Peabody Winner 2014 | ITN Productions

In the battered, bombed out Syrian city of Aleppo, thousands of families have fled, persuaded that nothing in a refugee camp could be as terrible as wondering if a rocket will hit your house or a sniper will take you out as you hang laundry to dry. Photojournalist/director Marcel Mettelsiefen focuses on one anti-regime family who have stayed in their home and especially on the children – young sisters Helen, Farah and Sara, their brother Mohammad, and their friend Aboude. Their daily lives are an absurd, heartbreaking co-mingling of the mundane and the terrifying. Hala, the mother, recalls giving the kids “a lot of cough syrup” during the worst shelling. Farah, wearing a T-shirt embossed with a cartoon character’s face, squirms on an easy chair like the antsy eight-year-old she is as she explains how her favorite past time is helping her father, Abu Ali, make bombs. Later we see her pout because dad won’t let her keep stuffed animals she finds in an abandoned apartment.

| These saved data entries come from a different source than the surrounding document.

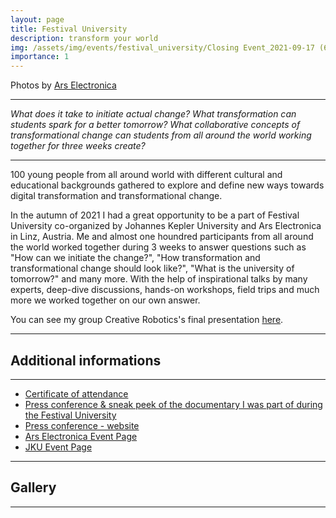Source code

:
 ```yaml
---
layout: page
title: Festival University
description: transform your world
img: /assets/img/events/festival_university/Closing Event_2021-09-17 (62).jpg
importance: 1
---
```


Photos by <a href="https://www.flickr.com/photos/arselectronica/albums/72157719807599021">Ars Electronica</a>

***

*What does it take to initiate actual change? What transformation can students spark for a better tomorrow? What collaborative concepts of transformational change can students from all around the world working together for three weeks create?*

***

<div class="row">
    <div class="col-sm mt-3 mt-md-0">
        <img class="img-fluid rounded z-depth-1" src="{{ 'assets/img/events/festival_university/09-01.jpg' | relative_url }}" alt=""/>
    </div>
</div>
<div class="caption">
    100 young people from all around world with different cultural and educational backgrounds gathered to explore and define new ways towards digital transformation and transformational change.
</div>

In the autumn of 2021 I had a great opportunity to be a part of Festival University co-organized by Johannes Kepler University and Ars Electronica in Linz, Austria. Me and almost one houndred participants from all around the world worked together during 3 weeks to answer questions such as "How can we initiate the change?", "How transformation and transformational change should look like?", "What is the university of tomorrow?" and many more. With the help of inspirational talks by many experts, deep-dive discussions, hands-on workshops, field trips and much more we worked together on our own answer.

You can see my group Creative Robotics's final presentation [here][youtube].

[youtube]: https://youtu.be/1HlLePl8Btc?t=2263

***

Additional informations
-----------------------

***

* [Certificate of attendance][certificate]
* [Press conference & sneak peek of the documentary I was part of during the Festival University][yt_press]
* [Press conference - website][press]
* [Ars Electronica Event Page][ars_electronica]
* [JKU Event Page][jku]

[certificate]:../../assets/pdf/FestivalUniversityCertificate.pdf
[press]:https://www.jku.at/en/festival-university/media/detail/news/studierende-praesentieren-ihre-ideen-fuer-eine-universitaet-der-zukunft-im-rahmen-der-festival-university-von-jku-und-ars-electronica/
[jku]:https://www.jku.at/en/festival-university/
[ars_electronica]:https://ars.electronica.art/newdigitaldeal/en/the-festival-university/
[yt_press]:https://www.youtube.com/watch?v=T41E0XrhOTY


***

Gallery
-------

***

<div class="row justify-content-sm-center">
    <div class="col-sm-6 mt-3 mt-md-0">
        <img class="img-fluid rounded z-depth-1" src="{{ 'assets/img/events/festival_university/51442939531_990784d6ba_o.jpg' | relative_url }}" alt="" />
    </div>
    <div class="col-sm-6 mt-3 mt-md-0">
        <img class="img-fluid rounded z-depth-1" src="{{ 'assets/img/events/festival_university/51483002071_7d6dc87fd5_k.jpg' | relative_url }}" alt="" />
    </div>
    
</div>
<div class="caption">
</div>

<div class="row justify-content-sm-center">
    <div class="col-sm-6 mt-3 mt-md-0">
        <img class="img-fluid rounded z-depth-1" src="{{ 'assets/img/events/festival_university/51483001866_f7a9614c5a_k.jpg' | relative_url }}" alt="" />
    </div>
    <div class="col-sm-6 mt-3 mt-md-0">
        <img class="img-fluid rounded z-depth-1" src="{{ 'assets/img/events/festival_university/51483230013_0f8ab90392_k.jpg' | relative_url }}" alt="" />
    </div>
</div>
<div class="caption">
</div>

<div class="row justify-content-sm-center">
    <div class="col-sm-6 mt-3 mt-md-0">
        <img class="img-fluid rounded z-depth-1" src="{{ 'assets/img/events/festival_university/51483722119_6fe05fda42_k.jpg' | relative_url }}" alt="" />
    </div>
    <div class="col-sm-6 mt-3 mt-md-0">
        <img class="img-fluid rounded z-depth-1" src="{{ 'assets/img/events/festival_university/51483924385_39ce4b5dc8_o.jpg' | relative_url }}" alt="" />
    </div>
</div>
<div class="caption">
</div>


<div class="row justify-content-sm-center">
    <div class="col-sm-6 mt-3 mt-md-0">
        <img class="img-fluid rounded z-depth-1" src="{{ 'assets/img/events/festival_university/51483924505_41cb29937d_o.jpg' | relative_url }}" alt=""  />
    </div>
    <div class="col-sm-6 mt-3 mt-md-0">
        <img class="img-fluid rounded z-depth-1" src="{{ 'assets/img/events/festival_university/51541424442_e0749cf50d_o.jpg' | relative_url }}" alt="" />
    </div>
</div>
<div class="caption">
</div>

<div class="row justify-content-sm-center">
    <div class="col-sm-6 mt-3 mt-md-0">
        <img class="img-fluid rounded z-depth-1" src="{{ 'assets\img\events\festival_university\51541916336_ac69dc2568_o.jpg' | relative_url }}" alt="" />
    </div>
    <div class="col-sm-6 mt-3 mt-md-0">
        <img class="img-fluid rounded z-depth-1" src="{{ 'assets\img\events\festival_university\missinglinkz.jpg' | relative_url }}" alt="" />
    </div>
</div>
<div class="caption">
</div>

<div class="row justify-content-sm-center">
    <div class="col-sm-6 mt-3 mt-md-0">
        <img class="img-fluid rounded z-depth-1" src="{{ 'assets\img\events\festival_university\51542456633_686dfb7da1_o.jpg' | relative_url }}" alt="" />
    </div>
    <div class="col-sm-6 mt-3 mt-md-0">
        <img class="img-fluid rounded z-depth-1" src="{{ 'assets\img\events\festival_university\51542825030_9ec3c9e7a1_o.jpg' | relative_url }}" alt="" />
    </div>
</div>
<div class="caption">
</div>

<div class="row justify-content-sm-center">
    <div class="col-sm-6 mt-3 mt-md-0">
        <img class="img-fluid rounded z-depth-1" src="{{ 'assets\img\events\festival_university\Closing Event_2021-09-17 (23).jpg' | relative_url }}" alt="" />
    </div>
    <div class="col-sm-6 mt-3 mt-md-0">
        <img class="img-fluid rounded z-depth-1" src="{{ 'assets\img\events\festival_university\Closing Event_2021-09-17 (62).jpg' | relative_url }}" alt="" />
    </div>
</div>
<div class="caption">
</div>


<div class="row justify-content-sm-center">
    <div class="col-sm-6 mt-3 mt-md-0">
        <img class="img-fluid rounded z-depth-1" src="{{ 'assets\img\events\festival_university\Closing Event_2021-09-17 (200).jpg' | relative_url }}" alt="" />
    </div>
    <div class="col-sm-6 mt-3 mt-md-0">
        <img class="img-fluid rounded z-depth-1" src="{{ 'assets\img\events\festival_university\Closing Event_2021-09-17 (241).jpg' | relative_url }}" alt="" />
    </div>
</div>
<div class="caption">
</div>


<div class="row justify-content-sm-center">
    <div class="col-sm-6 mt-3 mt-md-0">
        <img class="img-fluid rounded z-depth-1" src="{{ 'assets\img\events\festival_university\Closing Event_2021-09-17 (253).jpg' | relative_url }}" alt="" />
    </div>
    <div class="col-sm-6 mt-3 mt-md-0">
        <img class="img-fluid rounded z-depth-1" src="{{ 'assets\img\events\festival_university\Closing Event_2021-09-17 (260).jpg' | relative_url }}" alt="" />
    </div>
</div>
<div class="caption">
</div>

<div class="row justify-content-sm-center">
    <div class="col-sm-6 mt-3 mt-md-0">
        <img class="img-fluid rounded z-depth-1" src="{{ 'assets\img\events\festival_university\Closing Event_2021-09-17 (264).jpg' | relative_url }}" alt="" />
    </div>
    <div class="col-sm-6 mt-3 mt-md-0">
        <img class="img-fluid rounded z-depth-1" src="{{ 'assets\img\events\festival_university\Closing Event_2021-09-17 (265).jpg' | relative_url }}" alt="" />
    </div>
</div>
<div class="caption">
</div>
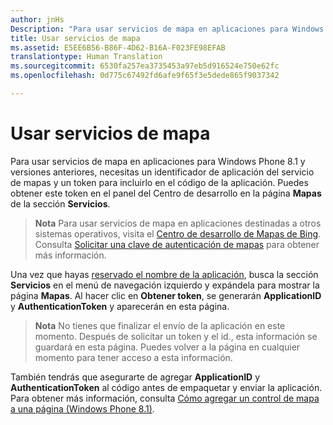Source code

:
 ```yaml
---
author: jnHs
Description: "Para usar servicios de mapa en aplicaciones para Windows Phone 8.1 y versiones anteriores, necesitas un identificador de aplicación del servicio de mapas y un token para incluirlo en el código de la aplicación. Puedes obtener este token en el panel del Centro de desarrollo en la página Mapas de la sección Servicios."
title: Usar servicios de mapa
ms.assetid: E5EE6B56-B86F-4D62-B16A-F023FE98EFAB
translationtype: Human Translation
ms.sourcegitcommit: 6530fa257ea3735453a97eb5d916524e750e62fc
ms.openlocfilehash: 0d775c67492fd6afe9f65f3e5dede865f9037342

---
```


# Usar servicios de mapa


Para usar servicios de mapa en aplicaciones para Windows Phone 8.1 y versiones anteriores, necesitas un identificador de aplicación del servicio de mapas y un token para incluirlo en el código de la aplicación. Puedes obtener este token en el panel del Centro de desarrollo en la página **Mapas** de la sección **Servicios**.

> **Nota** Para usar servicios de mapa en aplicaciones destinadas a otros sistemas operativos, visita el [Centro de desarrollo de Mapas de Bing](http://go.microsoft.com/fwlink/p/?LinkId=614880). Consulta [Solicitar una clave de autenticación de mapas](https://msdn.microsoft.com/library/windows/apps/mt219694) para obtener más información.

Una vez que hayas [reservado el nombre de la aplicación](create-your-app-by-reserving-a-name.md), busca la sección **Servicios** en el menú de navegación izquierdo y expándela para mostrar la página **Mapas**. Al hacer clic en **Obtener token**, se generarán **ApplicationID** y **AuthenticationToken** y aparecerán en esta página.

> **Nota** No tienes que finalizar el envío de la aplicación en este momento. Después de solicitar un token y el id., esta información se guardará en esta página. Puedes volver a la página en cualquier momento para tener acceso a esta información.

También tendrás que asegurarte de agregar **ApplicationID** y **AuthenticationToken** al código antes de empaquetar y enviar la aplicación. Para obtener más información, consulta [Cómo agregar un control de mapa a una página (Windows Phone 8.1)](http://go.microsoft.com/fwlink/p/?LinkId=614882).

 

 







<!--HONumber=Jun16_HO4-->


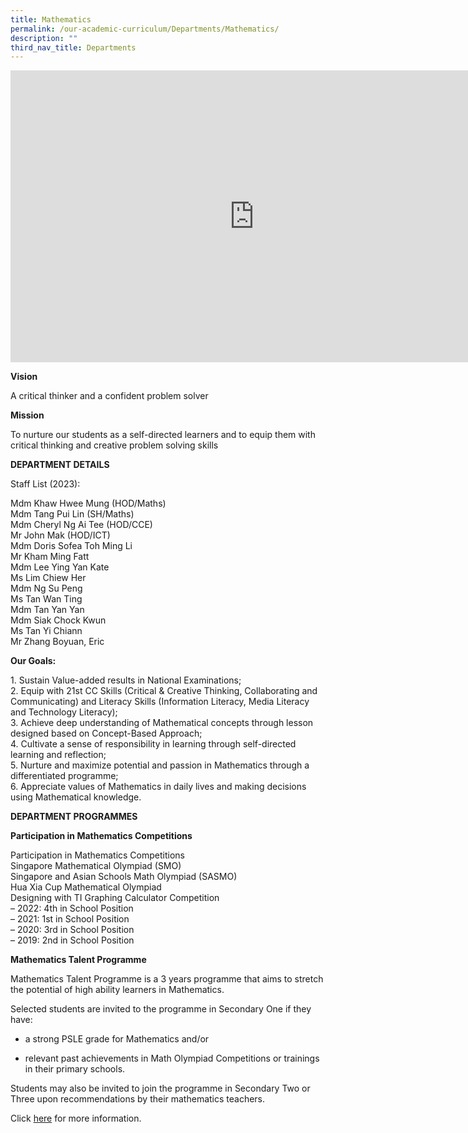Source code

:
 ```yaml
---
title: Mathematics
permalink: /our-academic-curriculum/Departments/Mathematics/
description: ""
third_nav_title: Departments
---
```

<iframe allowfullscreen="true" height="467" width="780" frameborder="0" src="https://docs.google.com/presentation/d/e/2PACX-1vRgC6Z-reSBPQ1IcGBMUo8luUSYaGT-BZEBOpx_Innu5rQ6hgxFbUhB8IluUgZ0jz4-Aq4submz0op2/embed?start=true&amp;loop=true&amp;delayms=5000"></iframe>

**Vision**

A critical thinker and a confident problem solver

**Mission**

To nurture our students as a self-directed learners and to equip them with critical thinking and creative problem solving skills

  

**DEPARTMENT DETAILS**

Staff List (2023):

Mdm Khaw Hwee Mung (HOD/Maths)
<br>Mdm Tang Pui Lin (SH/Maths)
<br>Mdm Cheryl Ng Ai Tee (HOD/CCE)
<br>Mr John Mak (HOD/ICT)
<br>Mdm Doris Sofea Toh Ming Li
<br>Mr Kham Ming Fatt
<br>Mdm Lee Ying Yan Kate 
<br>Ms Lim Chiew Her
<br>Mdm Ng Su Peng
<br>Ms Tan Wan Ting
<br>Mdm Tan Yan Yan 
<br>Mdm Siak Chock Kwun 
<br>Ms Tan Yi Chiann
<br>Mr Zhang Boyuan, Eric

**Our Goals:**

1\. Sustain Value-added results in National Examinations;
<br>2\. Equip with 21st CC Skills (Critical &amp; Creative Thinking, Collaborating and Communicating) and Literacy Skills (Information Literacy, Media Literacy and Technology Literacy);
<br>3\. Achieve deep understanding of Mathematical concepts through lesson designed based on Concept-Based Approach;
<br>4\. Cultivate a sense of responsibility in learning through self-directed learning and reflection;
<br>5\. Nurture and maximize potential and passion in Mathematics through a differentiated programme;
<br>6\. Appreciate values of Mathematics in daily lives and making decisions using Mathematical knowledge.

**DEPARTMENT PROGRAMMES**

**Participation in Mathematics Competitions**

Participation in Mathematics Competitions
<br>Singapore Mathematical Olympiad (SMO)
<br>Singapore and Asian Schools Math Olympiad (SASMO)
<br>Hua Xia Cup Mathematical Olympiad
<br>Designing with TI Graphing Calculator Competition
<br>– 2022: 4th in School Position
<br>– 2021: 1st in School Position
<br>– 2020: 3rd in School Position
<br>– 2019: 2nd in School Position

**Mathematics Talent Programme**

Mathematics Talent Programme is a 3 years programme that aims to stretch the potential of high ability learners in Mathematics.

Selected students are invited to the programme in Secondary One if they have:

*   a strong PSLE grade for Mathematics and/or
    
*   relevant past achievements in Math Olympiad Competitions or trainings in their primary schools.
    

Students may also be invited to join the programme in Secondary Two or Three upon recommendations by their mathematics teachers.&nbsp;

  

Click&nbsp;[here](/our-talent-development/Department-Talent-Programmes/Mathematics-Talent-Programme)&nbsp;for more information.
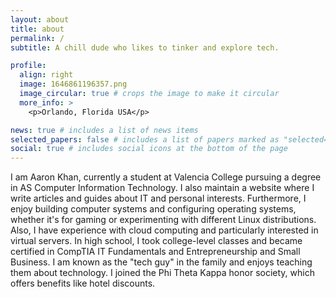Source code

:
 ```yaml
---
layout: about
title: about
permalink: /
subtitle: A chill dude who likes to tinker and explore tech.

profile:
  align: right
  image: 1646861196357.png
  image_circular: true # crops the image to make it circular
  more_info: >
    <p>Orlando, Florida USA</p>

news: true # includes a list of news items
selected_papers: false # includes a list of papers marked as "selected={true}"
social: true # includes social icons at the bottom of the page
---
```


I am Aaron Khan, currently a student at Valencia College pursuing a degree in AS Computer Information Technology. I also maintain a website where I write articles and guides about IT and personal interests. Furthermore, I enjoy building computer systems and configuring operating systems, whether it's for gaming or experimenting with different Linux distributions. Also, I have experience with cloud computing and particularly interested in virtual servers. In high school, I took college-level classes and became certified in CompTIA IT Fundamentals and Entrepreneurship and Small Business. I am known as the "tech guy" in the family and enjoys teaching them about technology. I joined the Phi Theta Kappa honor society, which offers benefits like hotel discounts.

Mettelsiefen films the ruins all around them with the eye of a theatrical cinematographer, but it’s the intimacy of the interviews, some punctuated by the sound of explosions, that give the documentary its greatest power. For capturing snapshots of family life in a war zone and giving us inklings of the psychological damage visited on the young, Children on the Frontline receives a Peabody Award.

(via https://www.youtube.com/watch?v=KBpob4GdkLw)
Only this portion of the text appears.